Prompt: Report the lines of the data below that contain the string "Luminosity".

Records provided:

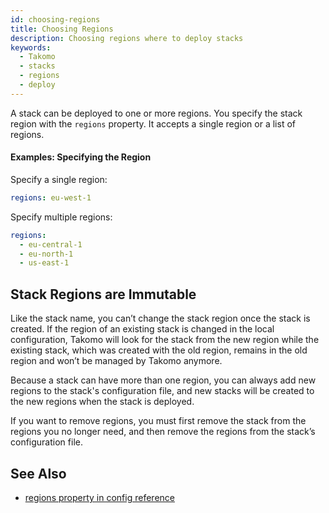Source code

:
 ```yaml
---
id: choosing-regions
title: Choosing Regions
description: Choosing regions where to deploy stacks
keywords:
  - Takomo
  - stacks
  - regions
  - deploy
---
```


A stack can be deployed to one or more regions. You specify the stack region with the `regions` property. It accepts a single region or a list of regions.

#### Examples: Specifying the Region

Specify a single region:

```yaml
regions: eu-west-1
```

Specify multiple regions:

```yaml
regions:
  - eu-central-1
  - eu-north-1
  - us-east-1
```

## Stack Regions are Immutable

Like the stack name, you can’t change the stack region once the stack is created. If the region of an existing stack is changed in the local configuration, Takomo will look for the stack from the new region while the existing stack, which was created with the old region, remains in the old region and won’t be managed by Takomo anymore.

Because a stack can have more than one region, you can always add new regions to the stack's configuration file, and new stacks will be created to the new regions when the stack is deployed.

If you want to remove regions, you must first remove the stack from the regions you no longer need, and then remove the regions from the stack’s configuration file.

## See Also

- [regions property in config reference](/docs/config-reference/stacks#regions)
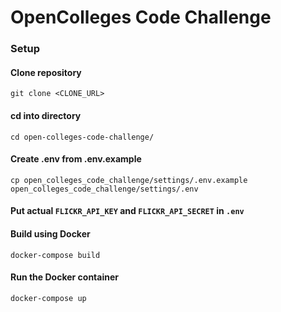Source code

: # OpenColleges Code Challenge

### Setup

#### Clone repository
```
git clone <CLONE_URL>
```

#### cd into directory
```
cd open-colleges-code-challenge/
```

#### Create .env from .env.example
```
cp open_colleges_code_challenge/settings/.env.example open_colleges_code_challenge/settings/.env
```

#### Put actual `FLICKR_API_KEY` and `FLICKR_API_SECRET` in `.env`

#### Build using Docker
```
docker-compose build
```
#### Run the Docker container
```
docker-compose up
```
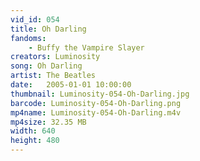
 ```yaml
---
vid_id: 054
title: Oh Darling
fandoms:
    - Buffy the Vampire Slayer
creators: Luminosity
song: Oh Darling
artist: The Beatles
date:   2005-01-01 10:00:00
thumbnail: Luminosity-054-Oh-Darling.jpg
barcode: Luminosity-054-Oh-Darling.png
mp4name: Luminosity-054-Oh-Darling.m4v
mp4size: 32.35 MB
width: 640
height: 480
---
```



  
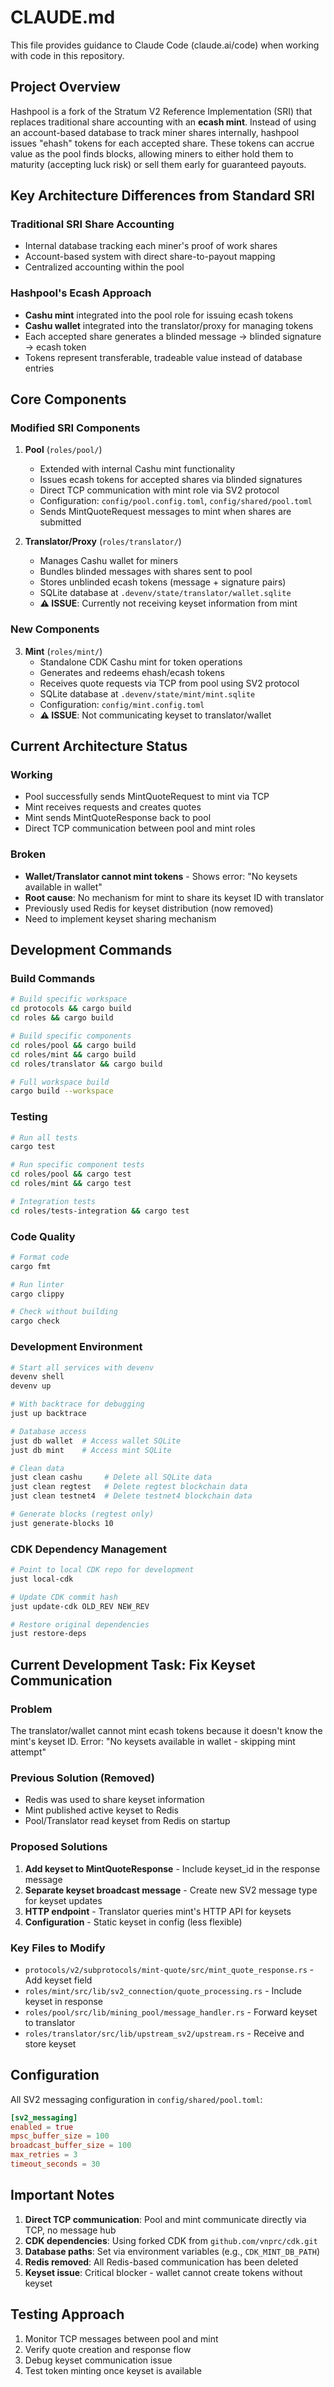 # CLAUDE.md

This file provides guidance to Claude Code (claude.ai/code) when working with code in this repository.

## Project Overview

Hashpool is a fork of the Stratum V2 Reference Implementation (SRI) that replaces traditional share accounting with an **ecash mint**. Instead of using an account-based database to track miner shares internally, hashpool issues "ehash" tokens for each accepted share. These tokens can accrue value as the pool finds blocks, allowing miners to either hold them to maturity (accepting luck risk) or sell them early for guaranteed payouts.

## Key Architecture Differences from Standard SRI

### Traditional SRI Share Accounting
- Internal database tracking each miner's proof of work shares
- Account-based system with direct share-to-payout mapping
- Centralized accounting within the pool

### Hashpool's Ecash Approach
- **Cashu mint** integrated into the pool role for issuing ecash tokens
- **Cashu wallet** integrated into the translator/proxy for managing tokens
- Each accepted share generates a blinded message → blinded signature → ecash token
- Tokens represent transferable, tradeable value instead of database entries

## Core Components

### Modified SRI Components

1. **Pool** (`roles/pool/`)
   - Extended with internal Cashu mint functionality
   - Issues ecash tokens for accepted shares via blinded signatures
   - Direct TCP communication with mint role via SV2 protocol
   - Configuration: `config/pool.config.toml`, `config/shared/pool.toml`
   - Sends MintQuoteRequest messages to mint when shares are submitted

2. **Translator/Proxy** (`roles/translator/`)
   - Manages Cashu wallet for miners
   - Bundles blinded messages with shares sent to pool
   - Stores unblinded ecash tokens (message + signature pairs)
   - SQLite database at `.devenv/state/translator/wallet.sqlite`
   - **⚠️ ISSUE**: Currently not receiving keyset information from mint

### New Components

3. **Mint** (`roles/mint/`)
   - Standalone CDK Cashu mint for token operations
   - Generates and redeems ehash/ecash tokens
   - Receives quote requests via TCP from pool using SV2 protocol
   - SQLite database at `.devenv/state/mint/mint.sqlite`
   - Configuration: `config/mint.config.toml`
   - **⚠️ ISSUE**: Not communicating keyset to translator/wallet

## Current Architecture Status

### Working
- Pool successfully sends MintQuoteRequest to mint via TCP
- Mint receives requests and creates quotes
- Mint sends MintQuoteResponse back to pool
- Direct TCP communication between pool and mint roles

### Broken
- **Wallet/Translator cannot mint tokens** - Shows error: "No keysets available in wallet"
- **Root cause**: No mechanism for mint to share its keyset ID with translator
- Previously used Redis for keyset distribution (now removed)
- Need to implement keyset sharing mechanism

## Development Commands

### Build Commands
```bash
# Build specific workspace
cd protocols && cargo build
cd roles && cargo build

# Build specific components
cd roles/pool && cargo build
cd roles/mint && cargo build
cd roles/translator && cargo build

# Full workspace build
cargo build --workspace
```

### Testing
```bash
# Run all tests
cargo test

# Run specific component tests
cd roles/pool && cargo test
cd roles/mint && cargo test

# Integration tests
cd roles/tests-integration && cargo test
```

### Code Quality
```bash
# Format code
cargo fmt

# Run linter
cargo clippy

# Check without building
cargo check
```

### Development Environment
```bash
# Start all services with devenv
devenv shell
devenv up

# With backtrace for debugging
just up backtrace

# Database access
just db wallet  # Access wallet SQLite
just db mint    # Access mint SQLite

# Clean data
just clean cashu     # Delete all SQLite data
just clean regtest   # Delete regtest blockchain data
just clean testnet4  # Delete testnet4 blockchain data

# Generate blocks (regtest only)
just generate-blocks 10
```

### CDK Dependency Management
```bash
# Point to local CDK repo for development
just local-cdk

# Update CDK commit hash
just update-cdk OLD_REV NEW_REV

# Restore original dependencies
just restore-deps
```

## Current Development Task: Fix Keyset Communication

### Problem
The translator/wallet cannot mint ecash tokens because it doesn't know the mint's keyset ID. Error: "No keysets available in wallet - skipping mint attempt"

### Previous Solution (Removed)
- Redis was used to share keyset information
- Mint published active keyset to Redis
- Pool/Translator read keyset from Redis on startup

### Proposed Solutions
1. **Add keyset to MintQuoteResponse** - Include keyset_id in the response message
2. **Separate keyset broadcast message** - Create new SV2 message type for keyset updates
3. **HTTP endpoint** - Translator queries mint's HTTP API for keysets
4. **Configuration** - Static keyset in config (less flexible)

### Key Files to Modify
- `protocols/v2/subprotocols/mint-quote/src/mint_quote_response.rs` - Add keyset field
- `roles/mint/src/lib/sv2_connection/quote_processing.rs` - Include keyset in response
- `roles/pool/src/lib/mining_pool/message_handler.rs` - Forward keyset to translator
- `roles/translator/src/lib/upstream_sv2/upstream.rs` - Receive and store keyset

## Configuration

All SV2 messaging configuration in `config/shared/pool.toml`:
```toml
[sv2_messaging]
enabled = true
mpsc_buffer_size = 100
broadcast_buffer_size = 100
max_retries = 3
timeout_seconds = 30
```

## Important Notes

1. **Direct TCP communication**: Pool and mint communicate directly via TCP, no message hub
2. **CDK dependencies**: Using forked CDK from `github.com/vnprc/cdk.git`
3. **Database paths**: Set via environment variables (e.g., `CDK_MINT_DB_PATH`)
4. **Redis removed**: All Redis-based communication has been deleted
5. **Keyset issue**: Critical blocker - wallet cannot create tokens without keyset

## Testing Approach

1. Monitor TCP messages between pool and mint
2. Verify quote creation and response flow
3. Debug keyset communication issue
4. Test token minting once keyset is available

Output for this exercise:
creators: Luminosity
thumbnail: Luminosity-054-Oh-Darling.jpg
barcode: Luminosity-054-Oh-Darling.png
mp4name: Luminosity-054-Oh-Darling.m4v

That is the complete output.